Data shown below:

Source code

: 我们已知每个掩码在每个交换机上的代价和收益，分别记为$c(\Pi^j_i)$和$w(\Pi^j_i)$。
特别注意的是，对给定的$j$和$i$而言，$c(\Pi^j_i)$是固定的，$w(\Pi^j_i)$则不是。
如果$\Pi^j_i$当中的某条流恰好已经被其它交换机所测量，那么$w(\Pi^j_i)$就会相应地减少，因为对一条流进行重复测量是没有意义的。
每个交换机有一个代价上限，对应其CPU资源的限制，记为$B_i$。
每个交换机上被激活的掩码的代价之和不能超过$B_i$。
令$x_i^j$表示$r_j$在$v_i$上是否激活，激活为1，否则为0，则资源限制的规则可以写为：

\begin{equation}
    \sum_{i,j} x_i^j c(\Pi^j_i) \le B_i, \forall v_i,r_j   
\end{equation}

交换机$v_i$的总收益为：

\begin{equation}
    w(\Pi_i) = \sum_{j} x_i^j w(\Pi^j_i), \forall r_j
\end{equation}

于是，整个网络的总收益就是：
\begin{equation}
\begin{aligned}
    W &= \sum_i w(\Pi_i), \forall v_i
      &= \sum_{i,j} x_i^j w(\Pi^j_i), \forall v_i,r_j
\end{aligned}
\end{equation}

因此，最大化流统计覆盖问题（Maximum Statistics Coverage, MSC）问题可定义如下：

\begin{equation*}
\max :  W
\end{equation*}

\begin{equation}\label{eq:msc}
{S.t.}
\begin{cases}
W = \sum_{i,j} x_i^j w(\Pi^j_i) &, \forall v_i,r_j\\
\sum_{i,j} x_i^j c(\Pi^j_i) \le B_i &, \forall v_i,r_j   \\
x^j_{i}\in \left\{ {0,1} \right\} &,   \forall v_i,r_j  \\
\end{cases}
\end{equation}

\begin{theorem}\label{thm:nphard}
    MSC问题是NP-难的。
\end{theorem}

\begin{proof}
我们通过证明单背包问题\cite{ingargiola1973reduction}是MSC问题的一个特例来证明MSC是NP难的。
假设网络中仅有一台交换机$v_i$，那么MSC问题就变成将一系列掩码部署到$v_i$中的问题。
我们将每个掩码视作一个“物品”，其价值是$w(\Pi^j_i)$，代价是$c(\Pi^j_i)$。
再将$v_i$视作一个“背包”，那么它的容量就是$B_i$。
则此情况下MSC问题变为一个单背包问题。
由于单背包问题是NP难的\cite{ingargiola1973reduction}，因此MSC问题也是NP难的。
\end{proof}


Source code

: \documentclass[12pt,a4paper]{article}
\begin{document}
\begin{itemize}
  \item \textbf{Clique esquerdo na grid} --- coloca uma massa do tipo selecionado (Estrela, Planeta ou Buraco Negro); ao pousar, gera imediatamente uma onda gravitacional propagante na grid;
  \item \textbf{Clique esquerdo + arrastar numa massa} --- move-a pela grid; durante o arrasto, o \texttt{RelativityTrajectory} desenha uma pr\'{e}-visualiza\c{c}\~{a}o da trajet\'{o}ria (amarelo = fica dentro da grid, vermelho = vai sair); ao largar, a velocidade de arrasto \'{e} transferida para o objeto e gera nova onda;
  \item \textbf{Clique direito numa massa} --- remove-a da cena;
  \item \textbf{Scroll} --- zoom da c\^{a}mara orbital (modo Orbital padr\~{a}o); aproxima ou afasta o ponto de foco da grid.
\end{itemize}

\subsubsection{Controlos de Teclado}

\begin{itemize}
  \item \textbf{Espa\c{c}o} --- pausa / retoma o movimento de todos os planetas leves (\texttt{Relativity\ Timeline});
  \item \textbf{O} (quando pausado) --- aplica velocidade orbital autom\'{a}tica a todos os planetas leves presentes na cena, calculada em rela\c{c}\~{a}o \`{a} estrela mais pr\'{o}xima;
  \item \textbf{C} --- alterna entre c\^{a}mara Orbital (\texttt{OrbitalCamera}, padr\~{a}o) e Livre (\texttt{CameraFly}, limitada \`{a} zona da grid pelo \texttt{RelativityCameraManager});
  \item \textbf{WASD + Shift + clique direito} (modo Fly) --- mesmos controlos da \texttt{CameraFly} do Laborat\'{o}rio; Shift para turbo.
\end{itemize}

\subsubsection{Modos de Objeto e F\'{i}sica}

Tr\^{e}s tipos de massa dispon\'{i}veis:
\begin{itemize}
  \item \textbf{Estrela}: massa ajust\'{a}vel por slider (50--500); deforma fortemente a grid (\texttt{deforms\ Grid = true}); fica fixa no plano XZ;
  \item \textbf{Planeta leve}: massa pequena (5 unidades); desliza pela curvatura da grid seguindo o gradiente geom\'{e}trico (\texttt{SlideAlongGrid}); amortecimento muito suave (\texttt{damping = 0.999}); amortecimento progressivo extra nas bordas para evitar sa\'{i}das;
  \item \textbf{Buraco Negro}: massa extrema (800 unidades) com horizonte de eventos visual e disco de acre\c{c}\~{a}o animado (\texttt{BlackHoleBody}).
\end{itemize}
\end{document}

End of Data shown.

Task requirements ->
Write the number of data lines with "subsubsection", nothing else.

Response area ->
2